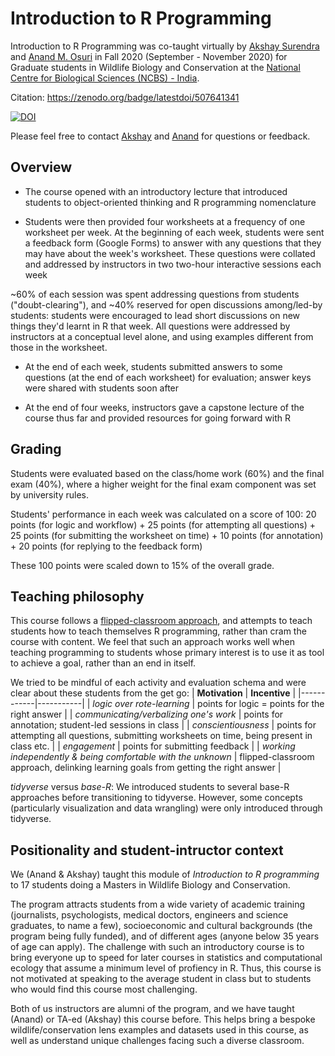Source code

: # Introduction to R Programming

Introduction to R Programming was co-taught virtually by [Akshay Surendra](https://akshaysurendra.github.io/) and [Anand M. Osuri](https://www.ncf-india.org/author/675623/anand-osuri-2) in Fall 2020 (September - November 2020) for Graduate students in Wildlife Biology and Conservation at the [National Centre for Biological Sciences (NCBS) - India](https://www.ncbs.res.in/).

Citation: https://zenodo.org/badge/latestdoi/507641341

[![DOI](https://zenodo.org/badge/507641341.svg)](https://zenodo.org/badge/latestdoi/507641341)

Please feel free to contact [Akshay](akshaysurendra1@gmail.com) and [Anand](aosuri@ncf-india.org) for questions or feedback.


## Overview

 - The course opened with an introductory lecture that introduced students to object-oriented thinking and R programming nomenclature

 - Students were then provided four worksheets at a frequency of one worksheet per week. At the beginning of each week, students were sent a feedback form (Google Forms) to answer with any questions that they may have about the week's worksheet. These questions were collated and addressed by instructors in two two-hour interactive sessions each week

~60% of each session was spent addressing questions from students ("doubt-clearing"), and ~40% reserved for open discussions among/led-by students: students were encouraged to lead short discussions on new things they'd learnt in R that week. All questions were addressed by instructors at a conceptual level alone, and using examples different from those in the worksheet.

 - At the end of each week, students submitted answers to some questions (at the end of each worksheet) for evaluation;  answer keys were shared with students soon after

 - At the end of four weeks, instructors gave a capstone lecture of the course thus far and provided resources for going forward with R

## Grading

Students were evaluated based on the class/home work (60%) and the final exam (40%), where a higher weight for the final exam component was set by university rules.

Students' performance in each week was calculated on a score of 100: 20 points (for logic and workflow) + 25 points (for attempting all questions) + 25 points (for submitting the worksheet on time) +  10 points (for annotation) + 20 points (for replying to the feedback form)

These 100 points were scaled down to 15% of the overall grade.

## Teaching philosophy

This course follows a [flipped-classroom approach](https://en.wikipedia.org/wiki/Flipped_classroom), and attempts to teach students how to teach themselves R programming, rather than cram the course with content. We feel that such an approach works well when teaching programming to students whose primary interest is to use it as tool to achieve a goal, rather than an end in itself.

We tried to be mindful of each activity and evaluation schema and were clear about these students from the get go:
| **Motivation** | **Incentive** |
|------------|-----------|
| *logic over rote-learning* | points for logic = points for the right answer |
| *communicating/verbalizing one's work* | points for annotation; student-led sessions in class |
| *conscientiousness* | points for attempting all questions, submitting worksheets on time, being present in class etc. |
| *engagement* | points for submitting feedback |
| *working independently \& being comfortable with the unknown* | flipped-classroom approach, delinking learning goals from getting the right answer |

*tidyverse* versus *base-R*: We introduced students to several base-R approaches before transitioning to tidyverse. However, some concepts (particularly visualization and data wrangling) were only introduced through tidyverse.

## Positionality and student-intructor context

We (Anand \& Akshay) taught this module of *Introduction to R programming* to 17 students doing a Masters in Wildlife Biology and Conservation.

The program attracts students from a wide variety of academic training (journalists, psychologists, medical doctors, engineers and science graduates, to name a few), socioeconomic and cultural backgrounds (the program being fully funded), and of different ages (anyone below 35 years of age can apply). The challenge with such an introductory course is to bring everyone up to speed for later courses in statistics and computational ecology that assume a minimum level of profiency in R. Thus, this course is not motivated at speaking to the average student in class but to students who would find this course most challenging.

Both of us instructors are alumni of the program, and we have taught (Anand) or TA-ed (Akshay) this course before. This helps bring a bespoke wildlife/conservation lens examples and datasets used in this course, as well as understand unique challenges facing such a diverse classroom.


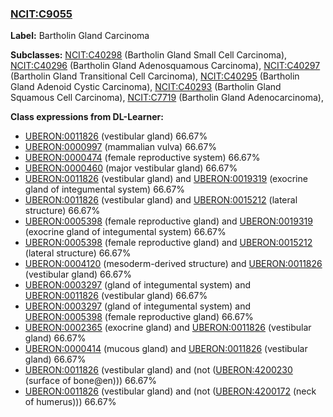 
### [NCIT:C9055](http://purl.obolibrary.org/obo/NCIT_C9055)
**Label:** Bartholin Gland Carcinoma

**Subclasses:** [NCIT:C40298](http://purl.obolibrary.org/obo/NCIT_C40298) (Bartholin Gland Small Cell Carcinoma), [NCIT:C40296](http://purl.obolibrary.org/obo/NCIT_C40296) (Bartholin Gland Adenosquamous Carcinoma), [NCIT:C40297](http://purl.obolibrary.org/obo/NCIT_C40297) (Bartholin Gland Transitional Cell Carcinoma), [NCIT:C40295](http://purl.obolibrary.org/obo/NCIT_C40295) (Bartholin Gland Adenoid Cystic Carcinoma), [NCIT:C40293](http://purl.obolibrary.org/obo/NCIT_C40293) (Bartholin Gland Squamous Cell Carcinoma), [NCIT:C7719](http://purl.obolibrary.org/obo/NCIT_C7719) (Bartholin Gland Adenocarcinoma), 

**Class expressions from DL-Learner:**

- [UBERON:0011826](http://purl.obolibrary.org/obo/UBERON_0011826) (vestibular gland) 66.67%
- [UBERON:0000997](http://purl.obolibrary.org/obo/UBERON_0000997) (mammalian vulva) 66.67%
- [UBERON:0000474](http://purl.obolibrary.org/obo/UBERON_0000474) (female reproductive system) 66.67%
- [UBERON:0000460](http://purl.obolibrary.org/obo/UBERON_0000460) (major vestibular gland) 66.67%
- [UBERON:0011826](http://purl.obolibrary.org/obo/UBERON_0011826) (vestibular gland) and [UBERON:0019319](http://purl.obolibrary.org/obo/UBERON_0019319) (exocrine gland of integumental system) 66.67%
- [UBERON:0011826](http://purl.obolibrary.org/obo/UBERON_0011826) (vestibular gland) and [UBERON:0015212](http://purl.obolibrary.org/obo/UBERON_0015212) (lateral structure) 66.67%
- [UBERON:0005398](http://purl.obolibrary.org/obo/UBERON_0005398) (female reproductive gland) and [UBERON:0019319](http://purl.obolibrary.org/obo/UBERON_0019319) (exocrine gland of integumental system) 66.67%
- [UBERON:0005398](http://purl.obolibrary.org/obo/UBERON_0005398) (female reproductive gland) and [UBERON:0015212](http://purl.obolibrary.org/obo/UBERON_0015212) (lateral structure) 66.67%
- [UBERON:0004120](http://purl.obolibrary.org/obo/UBERON_0004120) (mesoderm-derived structure) and [UBERON:0011826](http://purl.obolibrary.org/obo/UBERON_0011826) (vestibular gland) 66.67%
- [UBERON:0003297](http://purl.obolibrary.org/obo/UBERON_0003297) (gland of integumental system) and [UBERON:0011826](http://purl.obolibrary.org/obo/UBERON_0011826) (vestibular gland) 66.67%
- [UBERON:0003297](http://purl.obolibrary.org/obo/UBERON_0003297) (gland of integumental system) and [UBERON:0005398](http://purl.obolibrary.org/obo/UBERON_0005398) (female reproductive gland) 66.67%
- [UBERON:0002365](http://purl.obolibrary.org/obo/UBERON_0002365) (exocrine gland) and [UBERON:0011826](http://purl.obolibrary.org/obo/UBERON_0011826) (vestibular gland) 66.67%
- [UBERON:0000414](http://purl.obolibrary.org/obo/UBERON_0000414) (mucous gland) and [UBERON:0011826](http://purl.obolibrary.org/obo/UBERON_0011826) (vestibular gland) 66.67%
- [UBERON:0011826](http://purl.obolibrary.org/obo/UBERON_0011826) (vestibular gland) and (not ([UBERON:4200230](http://purl.obolibrary.org/obo/UBERON_4200230) (surface of bone@en))) 66.67%
- [UBERON:0011826](http://purl.obolibrary.org/obo/UBERON_0011826) (vestibular gland) and (not ([UBERON:4200172](http://purl.obolibrary.org/obo/UBERON_4200172) (neck of humerus))) 66.67%


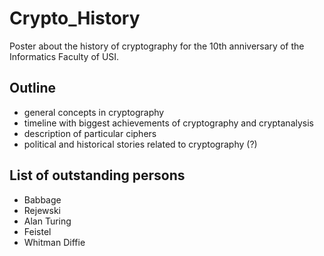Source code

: Crypto_History
==============

Poster about the history of cryptography for the 10th anniversary of the Informatics Faculty of USI.

## Outline

- general concepts in cryptography
- timeline with biggest achievements of cryptography and cryptanalysis
- description of particular ciphers
- political and historical stories related to cryptography (?)

## List of outstanding persons

- Babbage
- Rejewski
- Alan Turing
- Feistel
- Whitman Diffie

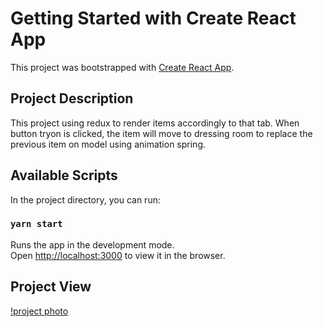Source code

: # Getting Started with Create React App

This project was bootstrapped with [Create React App](https://github.com/facebook/create-react-app).

## Project Description

This project using redux to render items accordingly to that tab. When button tryon is clicked, the item will move to dressing room to replace the previous item on model using animation spring.

## Available Scripts

In the project directory, you can run:

### `yarn start`

Runs the app in the development mode.\
Open [http://localhost:3000](http://localhost:3000) to view it in the browser.

## Project View

[!project photo](dressing_room.png)
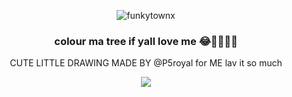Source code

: <p align="center"> <img src="https://komarev.com/ghpvc/?username=funkytownx&label=Profile%20views!!&color=817778&style=square" alt="funkytownx" /> </p>
<h3 align="center"> colour ma tree if yall love me 😂🌹🌹💔💔</h3>

<p align="center"> CUTE LITTLE DRAWING MADE BY @P5royal for ME  lav it so much  </p>
<p align="center"> <img src="https://files.catbox.moe/hrqfp7.png"/> </p>
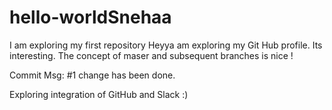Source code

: # hello-worldSnehaa
I am exploring my first repository
Heyya am exploring my Git Hub profile. Its interesting.
The concept of maser and subsequent branches is nice !

Commit Msg: #1 change has been done.


Exploring integration of GitHub and Slack :)
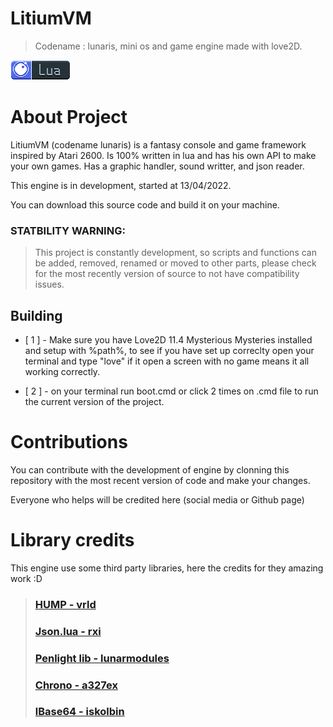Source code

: # LitiumVM
> Codename : lunaris, mini os and game engine made with love2D.

[![Lua language](./images/lua-badge.png)](https://www.lua.org)

# About Project
LitiumVM (codename lunaris) is a fantasy console and game framework inspired by Atari 2600.
Is 100% written in lua and has his own API to make your own games.
Has a graphic handler, sound writter, and json reader.

This engine is in development, started at 13/04/2022.

You can download this source code and build it on your machine.

### STATBILITY WARNING:
> This project is constantly development, so scripts and functions can be added, removed, renamed or moved to other parts, please check for the most recently version of source to not have compatibility issues.

## Building
- [ 1 ] - Make sure you have Love2D 11.4 Mysterious Mysteries installed and setup with %path%, to see if you have set up correclty open your terminal and type "love" if it open a screen with no game means it all working correctly.

- [ 2 ] - on your terminal run boot.cmd or click 2 times on .cmd file to run the current version of the project.

# Contributions
You can contribute with the development of engine by clonning this repository with the most recent version of code and make your changes.

Everyone who helps will be credited here (social media or Github page)

# Library credits
This engine use some third party libraries, here the credits for they amazing work :D

> ### [HUMP - vrld](https://github.com/vrld/hump)
> ### [Json.lua - rxi](https://github.com/rxi/json.lua)
> ### [Penlight lib - lunarmodules](https://github.com/lunarmodules/Penlight)
> ### [Chrono - a327ex](https://github.com/a327ex/chrono/blob/master/Timer.lua)
> ### [lBase64 - iskolbin](https://github.com/iskolbin/lbase64)
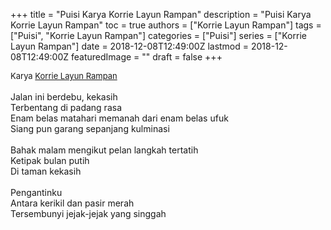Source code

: +++
title = "Puisi Karya Korrie Layun Rampan"
description = "Puisi Karya Korrie Layun Rampan"
toc = true
authors = ["Korrie Layun Rampan"]
tags = ["Puisi", "Korrie Layun Rampan"]
categories = ["Puisi"]
series = ["Korrie Layun Rampan"]
date = 2018-12-08T12:49:00Z
lastmod = 2018-12-08T12:49:00Z
featuredImage = ""
draft = false
+++

<div style="text-align: justify;">
<div style="font-size: small;">Karya <a href="/authors/korrie-layun-rampan/" target="_blank">Korrie Layun Rampan</a></div><br />
Jalan ini berdebu, kekasih<br />Terbentang di padang rasa<br />Enam belas matahari memanah dari enam belas ufuk<br />Siang pun garang sepanjang kulminasi<br /><br />Bahak malam mengikut pelan langkah tertatih<br />Ketipak bulan putih<br />Di taman kekasih<br /><br />Pengantinku<br />Antara kerikil dan pasir merah<br />Tersembunyi jejak-jejak yang singgah</div>
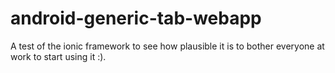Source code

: android-generic-tab-webapp
==========================

A test of the ionic framework to see how plausible it is to bother everyone at
work to start using it :).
__________________________________________________
EXERCISE DIRECTIONS:
From the listing above, repeat exactly the lines starting at the line that includes "introduced through tidyverse." and ending at the line that includes "We (Anand \&", with nothing outside that span.

WRITTEN REPLY:
*tidyverse* versus *base-R*: We introduced students to several base-R approaches before transitioning to tidyverse. However, some concepts (particularly visualization and data wrangling) were only introduced through tidyverse.

## Positionality and student-intructor context

We (Anand \& Akshay) taught this module of *Introduction to R programming* to 17 students doing a Masters in Wildlife Biology and Conservation.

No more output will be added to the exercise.